## Records for this exercise:
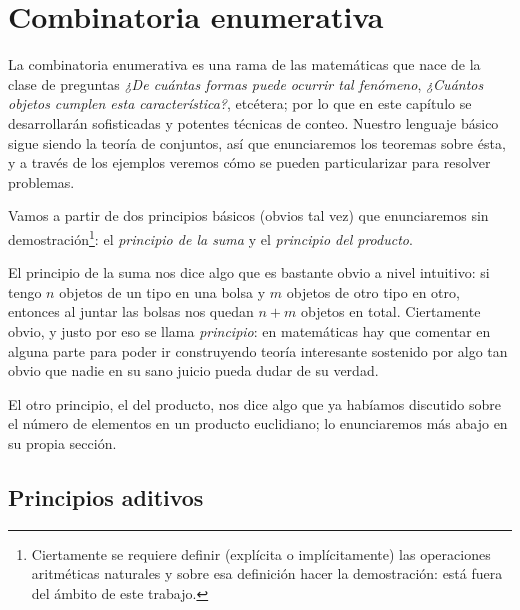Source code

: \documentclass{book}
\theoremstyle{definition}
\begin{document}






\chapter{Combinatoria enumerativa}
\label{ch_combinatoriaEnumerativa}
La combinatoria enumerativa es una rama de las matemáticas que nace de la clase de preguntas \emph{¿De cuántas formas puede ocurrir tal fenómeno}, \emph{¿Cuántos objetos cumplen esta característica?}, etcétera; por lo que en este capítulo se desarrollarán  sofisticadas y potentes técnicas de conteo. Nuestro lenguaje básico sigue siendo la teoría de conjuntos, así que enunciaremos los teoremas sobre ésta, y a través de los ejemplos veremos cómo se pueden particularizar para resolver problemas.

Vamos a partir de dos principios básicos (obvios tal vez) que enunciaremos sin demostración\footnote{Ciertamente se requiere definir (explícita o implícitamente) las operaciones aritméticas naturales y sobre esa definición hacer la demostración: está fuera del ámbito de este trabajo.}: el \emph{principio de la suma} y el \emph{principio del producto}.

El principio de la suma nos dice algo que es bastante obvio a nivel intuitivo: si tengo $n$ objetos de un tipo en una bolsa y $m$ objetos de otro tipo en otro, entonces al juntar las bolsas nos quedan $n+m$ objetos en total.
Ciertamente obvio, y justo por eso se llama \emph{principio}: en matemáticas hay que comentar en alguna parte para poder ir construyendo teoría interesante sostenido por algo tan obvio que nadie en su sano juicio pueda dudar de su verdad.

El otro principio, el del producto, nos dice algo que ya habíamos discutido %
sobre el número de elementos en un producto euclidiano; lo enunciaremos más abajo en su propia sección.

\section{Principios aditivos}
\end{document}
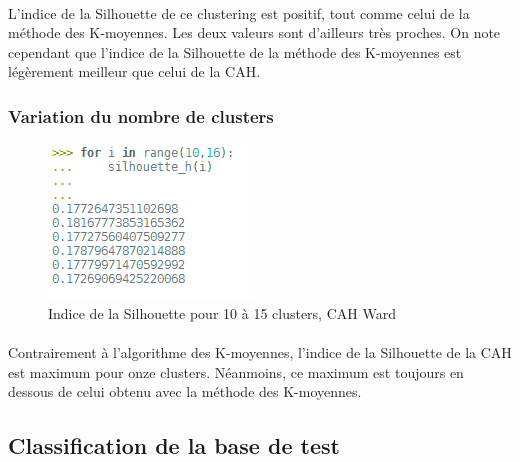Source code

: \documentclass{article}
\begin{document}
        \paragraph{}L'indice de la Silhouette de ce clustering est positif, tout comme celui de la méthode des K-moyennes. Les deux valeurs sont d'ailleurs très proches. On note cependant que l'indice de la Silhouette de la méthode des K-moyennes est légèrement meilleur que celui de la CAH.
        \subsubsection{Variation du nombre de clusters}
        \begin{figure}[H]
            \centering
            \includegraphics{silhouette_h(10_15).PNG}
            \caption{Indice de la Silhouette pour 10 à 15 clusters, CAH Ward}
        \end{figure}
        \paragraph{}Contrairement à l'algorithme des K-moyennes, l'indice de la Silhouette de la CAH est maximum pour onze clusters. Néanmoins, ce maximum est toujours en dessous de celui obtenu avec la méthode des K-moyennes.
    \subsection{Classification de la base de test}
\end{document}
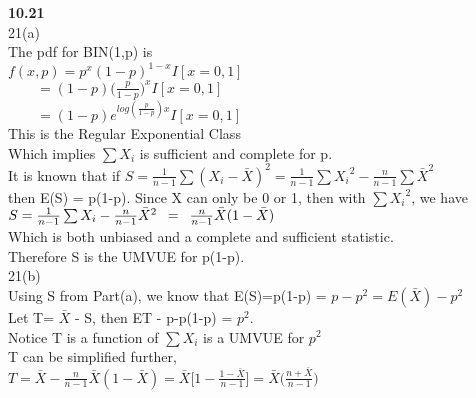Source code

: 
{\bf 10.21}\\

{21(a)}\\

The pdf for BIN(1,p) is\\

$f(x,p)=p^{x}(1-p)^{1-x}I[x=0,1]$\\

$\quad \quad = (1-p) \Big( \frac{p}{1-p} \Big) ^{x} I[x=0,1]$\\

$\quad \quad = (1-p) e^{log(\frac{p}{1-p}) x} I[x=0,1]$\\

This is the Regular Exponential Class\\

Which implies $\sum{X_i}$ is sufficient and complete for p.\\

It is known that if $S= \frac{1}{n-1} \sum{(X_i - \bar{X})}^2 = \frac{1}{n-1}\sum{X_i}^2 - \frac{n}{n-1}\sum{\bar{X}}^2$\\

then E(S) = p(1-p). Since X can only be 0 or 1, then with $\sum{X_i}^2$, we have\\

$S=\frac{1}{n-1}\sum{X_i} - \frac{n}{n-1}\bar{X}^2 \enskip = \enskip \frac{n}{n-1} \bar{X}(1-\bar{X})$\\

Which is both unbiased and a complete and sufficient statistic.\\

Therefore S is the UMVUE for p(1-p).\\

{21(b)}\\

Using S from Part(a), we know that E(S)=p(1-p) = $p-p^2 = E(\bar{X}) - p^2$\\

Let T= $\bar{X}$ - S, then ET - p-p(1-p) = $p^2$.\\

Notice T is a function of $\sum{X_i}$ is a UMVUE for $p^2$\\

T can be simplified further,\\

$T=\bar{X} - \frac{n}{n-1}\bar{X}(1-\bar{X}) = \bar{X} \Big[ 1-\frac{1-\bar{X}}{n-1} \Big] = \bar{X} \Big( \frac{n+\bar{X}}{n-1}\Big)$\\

## Task prompt:
All lines from the one containing "T can be simplified further,\\" to the end of the data above are to be set down exactly; no others belong in the answer.

## Response to the exercise:
T can be simplified further,\\

$T=\bar{X} - \frac{n}{n-1}\bar{X}(1-\bar{X}) = \bar{X} \Big[ 1-\frac{1-\bar{X}}{n-1} \Big] = \bar{X} \Big( \frac{n+\bar{X}}{n-1}\Big)$\\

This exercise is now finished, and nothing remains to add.